In this section, we describe experimental settings and report empirical results on ABQA and the application of ABQA in the answer sentence selection task.

Results on ABQA

We first test the generative and extractive approaches on the assertion-based question answering (ABQA) task. In this experiment, we randomly split the WebAssertions dataset into training, development, and test sets with a 80:10:10 split. Parameters are tuned on the development set and results are reported on the test set. The test set contains 36,165 question-passage-assertion triples from 5,575 question-passage pairs.

We first conduct evaluation from a text generation perspective. We use BLEU-4 score [Papineni et al.2002]

as the automatic evaluation metric, the goal of which is to measure the ngram match between the generated assertion and the referenced assertion. We compare to the standard Seq2Seq model w/ and w/o attention mechanism. Results are given in Table

6. We can see that Seq2Ast performs better than the standard Seq2Seq method, which verifies the effectiveness of the hierarchical decoder. As a reference, we can also report the BLEU-4 score of the extractive approach despite this is not a perfect to compare between the generative and extractive approaches. The BLUE-4 score of our extractive approach is 72.27, which is extremely high for a text generation task. But this is also reasonable because the extractive approach aims to select a most possible assertion from a candidate list which includes the referenced result. Therefore, the BLEU-4 score for a correct top-ranked result is 100. Further experiments that applying the results of both generative and extractive approaches in passage-level question answering task will be given in the following subsection.

Method BLEU-4
Seq2Seq 22.01
Seq2Seq + attention 31.85
Seq2Ast 35.76
Table 6: Performance on generative based ABQA.

We evaluate our extractive method as a ranking problem, the goal of which is to rank the assertion candidates for a given question-passage pair and select the assertion that has the largest probability to correctly answer the question.
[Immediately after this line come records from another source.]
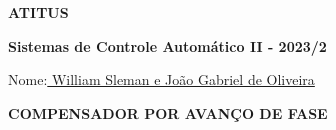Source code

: \documentclass{control}
\begin{document}
\begin{center}
 \textbf{\LARGE{ATITUS}}
 
 \textbf{\Large{Sistemas de Controle Automático II - 2023/2}}\linebreak

\end{center}

\begin{flushleft}
Nome:\underline{ William Sleman e João Gabriel de Oliveira}  
\end{flushleft}

\begin{center}
\textcolor{myBlue}{\textbf{\LARGE{COMPENSADOR POR AVANÇO DE FASE}}}
\end{center}









 \newpage


\end{document}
Hence, we choose Precision@1 (P@1), Mean Average Precision (MAP) and Mean Reciprocal Rank (MRR) to evaluate the performance of our model [Manning et al.2008].
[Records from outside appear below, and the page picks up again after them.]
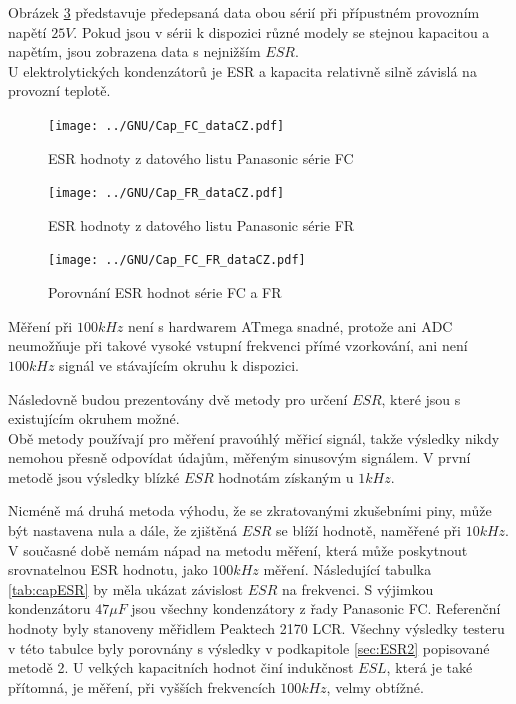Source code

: Obrázek \ref{fig:Cap_FC_FR_data} představuje předepsaná data obou sérií při přípustném provozním napětí \(25V\). Pokud jsou v sérii k dispozici různé modely se stejnou kapacitou a napětím,
jsou zobrazena data s nejnižším \(ESR\).\\
U elektrolytických kondenzátorů je ESR a kapacita relativně silně závislá na provozní teplotě.

\begin{figure}[H]
  \centering
  \texttt{[image: ../GNU/Cap\_FC\_dataCZ.pdf]}
  \caption{ESR hodnoty z datového listu Panasonic série FC}
  \label{fig:Cap_FC_data}
\end{figure}

\begin{figure}[H]
  \centering
  \texttt{[image: ../GNU/Cap\_FR\_dataCZ.pdf]}
  \caption{ESR hodnoty z datového listu Panasonic série FR}
  \label{fig:Cap_FR_data}
\end{figure}

\begin{figure}[H]
  \centering
  \texttt{[image: ../GNU/Cap\_FC\_FR\_dataCZ.pdf]}
  \caption{Porovnání ESR hodnot série FC a FR}
  \label{fig:Cap_FC_FR_data}
\end{figure}

Měření při \(100kHz\) není s hardwarem ATmega snadné, protože ani ADC neumožňuje při takové vysoké vstupní frekvenci přímé vzorkování, ani není \(100kHz\) signál ve stávajícím okruhu k dispozici.

Následovně budou prezentovány dvě metody pro určení  \(ESR\), které jsou s existujícím okruhem možné.\\
Obě metody používají  pro měření pravoúhlý měřicí signál, takže výsledky nikdy nemohou přesně odpovídat údajům, měřeným sinusovým signálem.
V první metodě jsou výsledky blízké   \(ESR\) hodnotám získaným u \(1kHz\).

Nicméně má druhá metoda výhodu, že se zkratovanými zkušebními piny, může být nastavena nula a dále, že zjištěná  \(ESR\) se blíží hodnotě, naměřené při \(10kHz\).
V současné době nemám nápad na metodu měření, která může poskytnout srovnatelnou ESR hodnotu, jako \(100kHz\)  měření.
Následující tabulka \ref{tab:capESR} by měla ukázat závislost \(ESR\) na frekvenci.
S výjimkou kondenzátoru \(47\mu F\) jsou všechny kondenzátory z řady Panasonic FC.
Referenční hodnoty byly stanoveny měřidlem Peaktech 2170 LCR.
Všechny výsledky testeru v této tabulce byly porovnány s výsledky v podkapitole \ref{sec:ESR2} popisované metodě 2.
U velkých kapacitních hodnot činí indukčnost \(ESL\), která je také přítomná, je měření,
při vyšších frekvencích \(100kHz\), velmy obtížné.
We conduct an ablation test to study the effects of different features in the extractive approach. Results are given in Table 7. It is not surprising that sentence-level feature performs better than word-level and phrase-level features because of better modeling the global semantic relevance between a question and an assertion. Our system ExtAst that combines all the features obtains the best performance.

Methods MAP MRR P@1
WordMatch 65.85% 66.67% 47.62%
Word-Level 71.13% 72.08% 55.47%
Phrase-Level 72.18% 72.86% 56.74%
Sentence-Level 76.49% 77.45% 63.34%
ExtAst 77.99% 78.90% 65.56%
Table 7: Performances on extractive based ABQA.
Methods WikiQA MARCO
Published Models
(1) CNN+Cnt [Yang, Yih, and Meek2015] 65.20% 66.52% - -
(2) LSTM+Att+Cnt [Miao, Yu, and Blunsom2015] 68.55% 70.41% - -
(3) ABCNN [Yin et al.2016] 69.21% 71.08% 46.91% 47.67%
(4) Dual-QA [Tang et al.2017] 68.44% 70.02% 48.36% 49.11%
(5) IARNN-Occam [Wang, Liu, and Zhao2016] 73.41% 74.18% - -
(6) conv-RNN [Wang, Jiang, and Yang2017] 74.27% 75.04% - -
(7) CNN+CH [Tymoshenko, Bonadiman, and Moschitti2016] 73.69% 75.88% - -
Our Models
(8) Baseline 69.89% 71.33% 45.97% 46.62%
(9) Baseline+RndAst 69.17% 70.12% 46.62% 47.27%
(10) Baseline+MaxAst 71.82% 72.81% 49.37% 50.05%
(11) Baseline+ExtAst 72.33% 73.52% 50.07% 50.76%
(12) Baseline+Seq2Ast 72.26% 73.35% 47.44% 48.10%
Table 8: Evaluation of answer selection task on WikiQA and MARCO datasets.
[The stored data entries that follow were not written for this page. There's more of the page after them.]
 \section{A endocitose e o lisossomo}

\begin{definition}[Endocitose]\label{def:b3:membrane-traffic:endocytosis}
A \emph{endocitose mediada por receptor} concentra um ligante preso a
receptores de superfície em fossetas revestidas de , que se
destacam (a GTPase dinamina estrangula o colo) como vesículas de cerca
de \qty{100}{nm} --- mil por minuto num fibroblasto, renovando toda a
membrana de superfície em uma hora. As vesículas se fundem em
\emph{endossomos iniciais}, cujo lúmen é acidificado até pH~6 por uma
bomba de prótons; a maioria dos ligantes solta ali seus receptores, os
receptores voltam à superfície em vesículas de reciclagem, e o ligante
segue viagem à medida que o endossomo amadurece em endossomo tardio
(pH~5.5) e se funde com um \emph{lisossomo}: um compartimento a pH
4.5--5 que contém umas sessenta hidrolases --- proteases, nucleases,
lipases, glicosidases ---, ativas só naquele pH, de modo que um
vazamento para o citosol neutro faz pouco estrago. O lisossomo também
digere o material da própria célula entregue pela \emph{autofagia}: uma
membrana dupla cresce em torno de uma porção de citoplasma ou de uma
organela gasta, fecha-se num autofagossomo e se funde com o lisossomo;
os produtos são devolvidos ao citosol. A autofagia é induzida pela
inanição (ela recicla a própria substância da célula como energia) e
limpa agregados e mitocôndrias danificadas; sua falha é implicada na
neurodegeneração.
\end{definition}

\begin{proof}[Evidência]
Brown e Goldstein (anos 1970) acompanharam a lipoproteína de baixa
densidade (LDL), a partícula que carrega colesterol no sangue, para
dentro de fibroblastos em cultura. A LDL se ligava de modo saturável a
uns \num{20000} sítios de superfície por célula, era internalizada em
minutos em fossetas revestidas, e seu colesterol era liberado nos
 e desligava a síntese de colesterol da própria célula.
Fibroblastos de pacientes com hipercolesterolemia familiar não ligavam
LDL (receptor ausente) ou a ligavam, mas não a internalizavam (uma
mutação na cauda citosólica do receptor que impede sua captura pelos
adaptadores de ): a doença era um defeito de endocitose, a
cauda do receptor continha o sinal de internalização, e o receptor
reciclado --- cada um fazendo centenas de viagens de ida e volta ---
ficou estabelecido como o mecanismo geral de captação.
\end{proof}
A sampled instance together with the results of our generative and extractive approaches are illustrated in Table 5. We can see that the generative model has the ability to produce the structure of an assertion, fluent expressions for each field of the assertion and a complete meaning to some extent. In this example, the generative result is even better than the extractive model in terms of concise. However, the generative model is far more perfect. After doing case studies, we find that fluency is not a big issue. The main issue of current approach includes generating duplicate content and generating an assertion that is irrelevant to the question. The first issue would be mitigated with coverage mechanism [Tu et al.2016], which explicitly memorizes whether a source word has been replicated or not. Addressing the second issue might require exploring deep question understanding, and a decoder that is deeply driven by the question.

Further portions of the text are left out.